No request to bargain - At no time did the WPPA request to bargain with the employer about any aspect of the layoff or the transfer of bargaining unit work. The WPPA argues that when the parties met in August and negotiated the extension of their collective bargaining agreement, the employer failed to make any proposals relating to its plan to transfer some of the attendance clerk duties to the secretaries. At that point, however, the employer had already put the WPPA on notice of its plan to transfer some of the work. Having placed the WPPA on notice, the employer had no obligation to make proposals absent the WPPA's request for bargaining on that issue.

In response to a question at the hearing about what she did after she learned that secretaries were going to be performing job duties that had previously been performed by attendance clerks, Therriault testified:

Well, at that time I was just concerned about my attendance clerks, because being only two left, and knowing how much work an attendance clerk does, I just said, 'Well, let's see how this works.' At that time I was not concerned with what the secretaries were going to do.

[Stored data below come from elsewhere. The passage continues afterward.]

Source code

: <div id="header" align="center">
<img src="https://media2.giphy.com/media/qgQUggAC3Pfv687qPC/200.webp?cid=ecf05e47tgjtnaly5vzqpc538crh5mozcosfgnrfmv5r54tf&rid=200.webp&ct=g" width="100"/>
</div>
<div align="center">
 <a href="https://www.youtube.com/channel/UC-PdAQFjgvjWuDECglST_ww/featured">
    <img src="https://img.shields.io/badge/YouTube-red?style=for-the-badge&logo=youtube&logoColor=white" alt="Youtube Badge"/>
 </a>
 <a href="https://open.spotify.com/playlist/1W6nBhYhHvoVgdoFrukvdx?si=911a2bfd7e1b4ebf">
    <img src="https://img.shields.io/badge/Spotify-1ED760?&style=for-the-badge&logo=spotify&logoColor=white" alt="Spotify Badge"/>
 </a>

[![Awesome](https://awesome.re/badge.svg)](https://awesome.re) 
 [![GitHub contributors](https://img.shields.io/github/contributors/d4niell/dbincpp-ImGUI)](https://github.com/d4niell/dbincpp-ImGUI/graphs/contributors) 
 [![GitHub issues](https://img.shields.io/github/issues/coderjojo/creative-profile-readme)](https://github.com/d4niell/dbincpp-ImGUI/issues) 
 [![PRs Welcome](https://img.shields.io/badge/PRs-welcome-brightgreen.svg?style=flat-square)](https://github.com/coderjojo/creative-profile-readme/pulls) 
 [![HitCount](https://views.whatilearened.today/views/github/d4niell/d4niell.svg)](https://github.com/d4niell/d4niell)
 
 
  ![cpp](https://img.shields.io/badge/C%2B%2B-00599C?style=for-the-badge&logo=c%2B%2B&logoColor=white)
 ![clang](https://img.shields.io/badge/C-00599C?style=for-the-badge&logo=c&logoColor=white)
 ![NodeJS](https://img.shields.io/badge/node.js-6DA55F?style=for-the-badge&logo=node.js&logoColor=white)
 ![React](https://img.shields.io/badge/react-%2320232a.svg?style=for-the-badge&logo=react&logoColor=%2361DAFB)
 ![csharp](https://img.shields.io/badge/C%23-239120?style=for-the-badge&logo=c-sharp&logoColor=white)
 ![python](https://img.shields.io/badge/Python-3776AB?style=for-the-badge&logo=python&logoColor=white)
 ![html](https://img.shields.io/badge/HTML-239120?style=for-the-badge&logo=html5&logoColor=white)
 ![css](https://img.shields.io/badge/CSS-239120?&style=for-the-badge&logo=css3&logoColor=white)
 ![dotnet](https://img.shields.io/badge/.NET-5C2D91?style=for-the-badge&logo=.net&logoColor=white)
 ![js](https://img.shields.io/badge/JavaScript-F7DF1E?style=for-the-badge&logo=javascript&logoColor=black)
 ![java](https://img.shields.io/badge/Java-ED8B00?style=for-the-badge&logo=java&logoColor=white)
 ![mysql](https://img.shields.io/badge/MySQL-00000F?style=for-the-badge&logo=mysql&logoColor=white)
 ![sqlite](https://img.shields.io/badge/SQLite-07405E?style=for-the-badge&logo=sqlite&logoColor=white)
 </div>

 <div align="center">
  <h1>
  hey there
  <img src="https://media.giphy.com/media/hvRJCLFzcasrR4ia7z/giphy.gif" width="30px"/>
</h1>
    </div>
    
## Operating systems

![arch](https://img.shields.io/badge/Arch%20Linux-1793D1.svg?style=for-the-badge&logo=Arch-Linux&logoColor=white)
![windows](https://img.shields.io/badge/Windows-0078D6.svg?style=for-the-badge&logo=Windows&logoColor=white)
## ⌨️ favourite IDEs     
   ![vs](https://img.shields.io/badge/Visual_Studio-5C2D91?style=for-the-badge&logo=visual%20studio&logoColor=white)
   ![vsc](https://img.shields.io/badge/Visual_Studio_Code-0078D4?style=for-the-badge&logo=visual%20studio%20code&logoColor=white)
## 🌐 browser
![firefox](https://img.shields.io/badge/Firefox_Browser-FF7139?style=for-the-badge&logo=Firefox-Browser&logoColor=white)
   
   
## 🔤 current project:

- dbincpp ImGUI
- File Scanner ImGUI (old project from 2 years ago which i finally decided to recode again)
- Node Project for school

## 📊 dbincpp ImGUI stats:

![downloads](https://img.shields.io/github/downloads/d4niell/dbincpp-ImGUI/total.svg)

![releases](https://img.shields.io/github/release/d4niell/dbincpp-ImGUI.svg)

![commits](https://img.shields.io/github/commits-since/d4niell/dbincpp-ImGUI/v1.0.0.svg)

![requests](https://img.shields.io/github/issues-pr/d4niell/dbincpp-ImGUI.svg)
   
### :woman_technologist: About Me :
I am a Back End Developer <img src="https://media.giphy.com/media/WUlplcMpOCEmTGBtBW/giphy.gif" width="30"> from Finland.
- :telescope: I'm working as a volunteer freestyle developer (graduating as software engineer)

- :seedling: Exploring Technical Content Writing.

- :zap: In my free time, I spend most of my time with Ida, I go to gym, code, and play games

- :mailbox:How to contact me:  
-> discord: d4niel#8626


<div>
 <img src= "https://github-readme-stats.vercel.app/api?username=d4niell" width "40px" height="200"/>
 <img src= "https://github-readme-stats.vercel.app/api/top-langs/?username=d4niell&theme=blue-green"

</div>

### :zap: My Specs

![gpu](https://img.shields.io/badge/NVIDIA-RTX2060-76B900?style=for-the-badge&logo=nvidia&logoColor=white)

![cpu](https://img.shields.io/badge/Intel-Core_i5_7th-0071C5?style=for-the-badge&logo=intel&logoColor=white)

The evidence clearly demonstrated that the WPPA waived its right to bargain the transfer of bargaining unit work to the secretaries.

Conclusion

The employer provided the WPPA with adequate prior notice of its intent to transfer bargaining unit work to the secretaries. Because the WPPA did not request bargaining, it waived by inaction its bargaining rights. The employer did not commit a refusal to bargain unfair labor practice violation.

ISSUE 2 – UNILATERAL CHANGE IN SECRETARY WORKING CONDITIONS

Obligation to Bargain

The WAEOP asserts that the employer unilaterally changed working conditions when it assigned the secretaries duties that had been previously performed by the attendance clerks. The employer argues that it was exercising its management right to assign additional attendance-related duties to employees who were already performing attendance-related tasks.

To establish an unlawful unilateral change, the union bears the burden of proving that the employer's decision to assign attendance clerk duties to the secretaries was a mandatory subject of bargaining. In the alternative, if the decision was a permissive subject, the employer still had a duty to bargain the effects of its decision on the wages, hours or working conditions of the secretaries.

The assignment of additional job duties may be a mandatory or permissive topic depending upon the facts of the particular case. As a result, I apply the balancing test described above under "Applicable Legal Standards" to determine whether the assignment of additional job duties in this case is a mandatory or permissive subject of bargaining.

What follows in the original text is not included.